Calculate the initial molarity of KNH2 and the molarities of K+, NH3, OH-, and H3O+ in an aqueous solution that contains 0.75 g of KNH2 in 0.255 L of solution. You may ignore the reaction of NH3 with water.
I already found the initial molarity, but I am not sure how to find each species concentration with the information given. Please explain how to solve rather than give me only answers--they are helpful to compare but I want to learn how to do this. Thanks!
To find the molarities of each species in the solution, we need to calculate the number of moles of each component present and then divide by the total volume of the solution.
1. Calculate the number of moles of KNH2:
Given mass = 0.75 g
Molar mass of KNH2 = molar mass of K (39.10 g/mol) + molar mass of NH2 (15.03 g/mol) = 54.13 g/mol
Number of moles = given mass / molar mass = 0.75 g / 54.13 g/mol
2. Calculate the initial molarity of KNH2:
Molarity (M) = number of moles / volume of solution in liters
Initial molarity of KNH2 = number of moles / 0.255 L
Next, we need to consider the dissociation reaction of KNH2 in water:
KNH2 → K+ + NH2-
3. Determine how many moles of K+ and NH2- are produced:
Since KNH2 dissociates into one K+ ion and one NH2- ion, the number of moles of K+ and NH2- are the same as the number of moles of KNH2.
4. Calculate the molarities of K+ and NH2-:
Molarity of K+ = moles of K+ / volume of solution in liters
Molarity of NH2- = moles of NH2- / volume of solution in liters
Now, let's move on to finding the molarities of OH- and H3O+ ions. Since we are ignoring the reaction of NH3 with water, we can assume that all the NH2- ions react with water to produce OH- and NH3:
NH2- + H2O → NH3 + OH-
5. Calculate the number of moles of NH2-:
Number of moles of NH2- = moles of KNH2
6. Calculate the number of moles of NH3 and OH- produced:
Since NH2- reacts with water to produce one NH3 molecule and one OH- ion, the moles of NH3 and OH- produced are the same as the moles of NH2-.
7. Calculate the molarities of NH3 and OH-:
Molarity of NH3 = moles of NH3 / volume of solution in liters
Molarity of OH- = moles of OH- / volume of solution in liters
Lastly, we know that in a neutral solution, the concentration of H3O+ ions is equal to the concentration of OH- ions:
H3O+ + OH- → 2H2O
8. Calculate the molarity of H3O+:
Molarity of H3O+ = Molarity of OH-
By following these steps, you can calculate the molarities of K+, NH3, OH-, and H3O+ in the given solution.

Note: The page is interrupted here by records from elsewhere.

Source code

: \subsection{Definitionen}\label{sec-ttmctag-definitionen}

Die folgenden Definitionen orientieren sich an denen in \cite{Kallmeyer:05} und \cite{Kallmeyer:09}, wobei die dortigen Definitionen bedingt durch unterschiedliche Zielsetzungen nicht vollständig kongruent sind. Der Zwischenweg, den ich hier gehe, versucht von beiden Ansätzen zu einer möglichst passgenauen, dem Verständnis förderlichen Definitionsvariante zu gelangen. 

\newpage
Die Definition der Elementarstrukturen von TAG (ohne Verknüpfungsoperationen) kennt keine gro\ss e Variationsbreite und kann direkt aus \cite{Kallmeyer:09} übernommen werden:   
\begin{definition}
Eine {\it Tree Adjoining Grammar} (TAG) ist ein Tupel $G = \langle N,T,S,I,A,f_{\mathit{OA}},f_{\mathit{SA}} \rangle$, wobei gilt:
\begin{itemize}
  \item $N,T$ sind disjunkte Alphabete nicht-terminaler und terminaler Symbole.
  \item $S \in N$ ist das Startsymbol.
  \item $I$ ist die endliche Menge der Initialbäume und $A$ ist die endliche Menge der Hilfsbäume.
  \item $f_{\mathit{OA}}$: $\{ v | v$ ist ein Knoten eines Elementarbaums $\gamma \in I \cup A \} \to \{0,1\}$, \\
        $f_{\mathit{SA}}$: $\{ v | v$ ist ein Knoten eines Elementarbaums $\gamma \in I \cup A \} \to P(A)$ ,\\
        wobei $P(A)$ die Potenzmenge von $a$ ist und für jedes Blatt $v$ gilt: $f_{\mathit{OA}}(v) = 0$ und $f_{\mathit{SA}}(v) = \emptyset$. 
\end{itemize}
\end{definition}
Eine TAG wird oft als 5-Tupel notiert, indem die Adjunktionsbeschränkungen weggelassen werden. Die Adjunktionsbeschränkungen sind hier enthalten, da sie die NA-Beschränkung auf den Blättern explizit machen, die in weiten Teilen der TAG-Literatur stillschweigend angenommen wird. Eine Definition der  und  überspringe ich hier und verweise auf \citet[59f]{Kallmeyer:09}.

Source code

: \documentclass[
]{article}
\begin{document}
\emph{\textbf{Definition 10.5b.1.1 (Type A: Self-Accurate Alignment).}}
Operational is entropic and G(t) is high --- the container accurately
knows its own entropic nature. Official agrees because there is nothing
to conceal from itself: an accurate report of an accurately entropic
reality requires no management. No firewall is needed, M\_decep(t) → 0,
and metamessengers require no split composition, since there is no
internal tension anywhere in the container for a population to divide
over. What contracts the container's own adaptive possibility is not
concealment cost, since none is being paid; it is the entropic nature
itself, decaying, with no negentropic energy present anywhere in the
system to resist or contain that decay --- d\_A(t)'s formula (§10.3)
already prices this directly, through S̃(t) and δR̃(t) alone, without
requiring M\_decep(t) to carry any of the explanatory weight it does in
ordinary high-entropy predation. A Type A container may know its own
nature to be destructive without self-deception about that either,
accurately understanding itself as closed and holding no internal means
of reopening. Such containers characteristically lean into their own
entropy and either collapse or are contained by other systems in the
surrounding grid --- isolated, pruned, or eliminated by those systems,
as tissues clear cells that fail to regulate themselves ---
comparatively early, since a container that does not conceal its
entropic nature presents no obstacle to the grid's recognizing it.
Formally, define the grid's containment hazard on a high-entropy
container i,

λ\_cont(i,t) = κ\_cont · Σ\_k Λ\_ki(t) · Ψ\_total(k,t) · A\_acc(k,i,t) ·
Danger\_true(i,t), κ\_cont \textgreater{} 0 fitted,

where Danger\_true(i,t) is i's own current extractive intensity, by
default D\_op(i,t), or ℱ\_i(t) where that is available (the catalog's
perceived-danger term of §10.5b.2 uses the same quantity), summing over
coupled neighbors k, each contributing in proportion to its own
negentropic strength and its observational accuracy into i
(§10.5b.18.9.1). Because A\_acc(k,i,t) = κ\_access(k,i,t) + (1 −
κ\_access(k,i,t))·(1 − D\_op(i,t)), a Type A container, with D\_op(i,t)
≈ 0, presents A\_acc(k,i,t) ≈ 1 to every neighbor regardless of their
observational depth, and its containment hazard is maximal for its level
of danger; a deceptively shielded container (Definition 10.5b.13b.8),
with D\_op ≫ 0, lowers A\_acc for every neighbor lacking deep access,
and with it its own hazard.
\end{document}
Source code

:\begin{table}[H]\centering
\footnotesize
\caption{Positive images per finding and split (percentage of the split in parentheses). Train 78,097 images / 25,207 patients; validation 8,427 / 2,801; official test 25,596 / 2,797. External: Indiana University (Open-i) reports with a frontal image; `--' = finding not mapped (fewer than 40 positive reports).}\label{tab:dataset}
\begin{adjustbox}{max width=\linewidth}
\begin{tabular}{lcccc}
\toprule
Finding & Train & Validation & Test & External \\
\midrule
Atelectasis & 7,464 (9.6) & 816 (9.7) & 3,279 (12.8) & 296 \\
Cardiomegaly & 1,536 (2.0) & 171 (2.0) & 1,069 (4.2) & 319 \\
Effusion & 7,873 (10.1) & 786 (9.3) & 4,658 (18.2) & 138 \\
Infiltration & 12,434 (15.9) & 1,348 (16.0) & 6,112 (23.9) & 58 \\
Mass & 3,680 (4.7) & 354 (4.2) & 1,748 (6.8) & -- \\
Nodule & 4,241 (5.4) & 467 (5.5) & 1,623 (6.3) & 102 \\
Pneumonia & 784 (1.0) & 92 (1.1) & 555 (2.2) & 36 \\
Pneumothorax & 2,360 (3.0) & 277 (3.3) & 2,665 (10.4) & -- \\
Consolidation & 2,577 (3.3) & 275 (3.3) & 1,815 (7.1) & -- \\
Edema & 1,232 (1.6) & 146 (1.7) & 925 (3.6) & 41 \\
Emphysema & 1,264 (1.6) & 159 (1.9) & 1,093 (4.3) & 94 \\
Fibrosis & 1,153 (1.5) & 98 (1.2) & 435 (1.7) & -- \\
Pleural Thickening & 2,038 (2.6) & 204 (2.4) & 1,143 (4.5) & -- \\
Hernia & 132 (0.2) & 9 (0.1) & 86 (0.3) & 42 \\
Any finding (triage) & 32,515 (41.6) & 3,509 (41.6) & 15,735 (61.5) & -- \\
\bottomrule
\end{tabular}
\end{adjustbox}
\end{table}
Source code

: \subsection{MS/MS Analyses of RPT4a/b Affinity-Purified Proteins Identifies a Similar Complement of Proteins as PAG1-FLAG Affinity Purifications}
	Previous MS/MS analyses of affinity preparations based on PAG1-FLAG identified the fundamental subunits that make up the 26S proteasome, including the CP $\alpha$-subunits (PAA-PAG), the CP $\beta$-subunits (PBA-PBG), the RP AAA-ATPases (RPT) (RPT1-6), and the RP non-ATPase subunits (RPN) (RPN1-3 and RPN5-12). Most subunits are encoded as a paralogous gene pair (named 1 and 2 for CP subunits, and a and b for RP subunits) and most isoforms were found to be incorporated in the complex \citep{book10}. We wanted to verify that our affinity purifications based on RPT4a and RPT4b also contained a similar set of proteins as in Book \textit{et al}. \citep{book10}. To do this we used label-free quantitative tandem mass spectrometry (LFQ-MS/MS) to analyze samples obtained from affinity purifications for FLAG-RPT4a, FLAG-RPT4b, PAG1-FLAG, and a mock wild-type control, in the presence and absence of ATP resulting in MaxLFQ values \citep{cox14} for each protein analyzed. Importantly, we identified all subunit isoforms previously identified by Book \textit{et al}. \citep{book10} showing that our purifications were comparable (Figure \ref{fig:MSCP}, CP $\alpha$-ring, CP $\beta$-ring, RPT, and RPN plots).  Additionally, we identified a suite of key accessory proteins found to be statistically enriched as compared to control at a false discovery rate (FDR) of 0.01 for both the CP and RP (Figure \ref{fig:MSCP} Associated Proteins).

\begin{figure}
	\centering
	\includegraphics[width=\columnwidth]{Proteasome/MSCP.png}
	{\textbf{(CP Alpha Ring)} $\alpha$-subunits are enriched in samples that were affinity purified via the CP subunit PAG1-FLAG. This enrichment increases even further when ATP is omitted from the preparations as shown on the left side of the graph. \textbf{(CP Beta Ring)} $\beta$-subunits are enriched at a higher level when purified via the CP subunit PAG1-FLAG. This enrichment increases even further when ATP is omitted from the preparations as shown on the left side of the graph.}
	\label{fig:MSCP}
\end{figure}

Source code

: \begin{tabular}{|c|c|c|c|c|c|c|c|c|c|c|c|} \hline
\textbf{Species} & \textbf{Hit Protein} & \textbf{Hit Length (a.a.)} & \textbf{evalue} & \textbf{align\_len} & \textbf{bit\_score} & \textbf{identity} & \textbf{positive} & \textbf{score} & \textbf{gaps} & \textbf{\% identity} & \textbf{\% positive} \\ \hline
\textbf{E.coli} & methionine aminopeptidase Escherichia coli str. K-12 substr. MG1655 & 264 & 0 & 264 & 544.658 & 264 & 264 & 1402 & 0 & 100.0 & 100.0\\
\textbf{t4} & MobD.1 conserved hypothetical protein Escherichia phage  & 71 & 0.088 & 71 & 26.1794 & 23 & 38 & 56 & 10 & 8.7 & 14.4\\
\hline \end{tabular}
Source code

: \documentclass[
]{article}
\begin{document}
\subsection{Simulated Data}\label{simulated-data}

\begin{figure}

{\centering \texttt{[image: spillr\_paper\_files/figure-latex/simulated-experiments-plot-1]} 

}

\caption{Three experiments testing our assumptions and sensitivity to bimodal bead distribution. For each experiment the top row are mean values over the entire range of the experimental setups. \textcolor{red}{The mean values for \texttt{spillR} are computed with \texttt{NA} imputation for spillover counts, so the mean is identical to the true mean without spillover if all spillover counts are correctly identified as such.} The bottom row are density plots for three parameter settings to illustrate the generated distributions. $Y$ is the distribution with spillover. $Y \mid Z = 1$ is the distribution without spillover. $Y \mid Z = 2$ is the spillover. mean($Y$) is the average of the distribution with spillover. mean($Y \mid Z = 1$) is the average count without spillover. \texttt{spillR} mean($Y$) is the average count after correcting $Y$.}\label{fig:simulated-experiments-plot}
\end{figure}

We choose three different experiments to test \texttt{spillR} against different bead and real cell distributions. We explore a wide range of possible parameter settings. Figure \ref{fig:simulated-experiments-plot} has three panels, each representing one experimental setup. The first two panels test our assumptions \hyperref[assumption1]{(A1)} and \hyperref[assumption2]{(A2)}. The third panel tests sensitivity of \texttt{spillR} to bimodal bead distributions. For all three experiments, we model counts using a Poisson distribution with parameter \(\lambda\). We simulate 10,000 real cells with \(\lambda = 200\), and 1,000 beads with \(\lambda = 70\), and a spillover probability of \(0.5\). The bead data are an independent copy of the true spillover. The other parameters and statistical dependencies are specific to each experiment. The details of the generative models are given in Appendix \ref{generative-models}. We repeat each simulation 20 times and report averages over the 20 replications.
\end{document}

To find the molarities of K+, NH3, OH-, and H3O+ in the aqueous solution, we need to consider the stoichiometry of the compound KNH2.
1. Calculate the number of moles of KNH2:
To find the number of moles, we use the formula:
Moles = mass (g) / molar mass (g/mol)
Given: mass of KNH2 = 0.75 g
The molar mass of KNH2 = (atomic mass of K) + (atomic mass of N) + 2 * (atomic mass of H)
Now, looking up the atomic masses:
atomic mass of K = 39.10 g/mol
atomic mass of N = 14.01 g/mol
atomic mass of H = 1.01 g/mol
Molar mass of KNH2 = 39.10 + 14.01 + 2 * 1.01 = 55.13 g/mol
So, Moles of KNH2 = 0.75 g / 55.13 g/mol
2. Calculate the initial molarity of KNH2:
Molarity (M) is defined as moles of solute per liter of solution.
Initial Molarity of KNH2 = moles of KNH2 / volume of solution (in liters)
Given: volume of solution = 0.255 L
Initial Molarity of KNH2 = Moles of KNH2 / 0.255 L
3. Calculate the concentration of K+ and NH3:
Since KNH2 dissociates into K+ and NH2-, the concentration of K+ and NH3 will be the same as the initial Molarity of KNH2 since there is no reaction with water.
4. Calculate the concentration of OH- and H3O+:
As mentioned in the question, we need to ignore the reaction of NH3 with water. This means that NH3 does not produce OH- or H3O+. Therefore, the concentrations of OH- and H3O+ will be zero.
So, to recap:
- The initial Molarity of KNH2 is calculated using the moles of KNH2 divided by the volume of the solution.
- The molarities of K+ and NH3 are equal to the initial Molarity of KNH2.
- The molarities of OH- and H3O+ are both zero.
Remember to use the appropriate units (moles, liters) when performing calculations to determine the concentrations.
NH2^- + HOH ==> NH3 + OH^-
Set up ICE chart with NH3 = x and OH^- = x so NH2^- = your molarity -x
Solve for x.
Kb = (Kw/Ka) = (NH3)(OH^-)/(NH2^-)
That gives you NH3, OH, you have NH2^- and K^+ is same as NH2^-.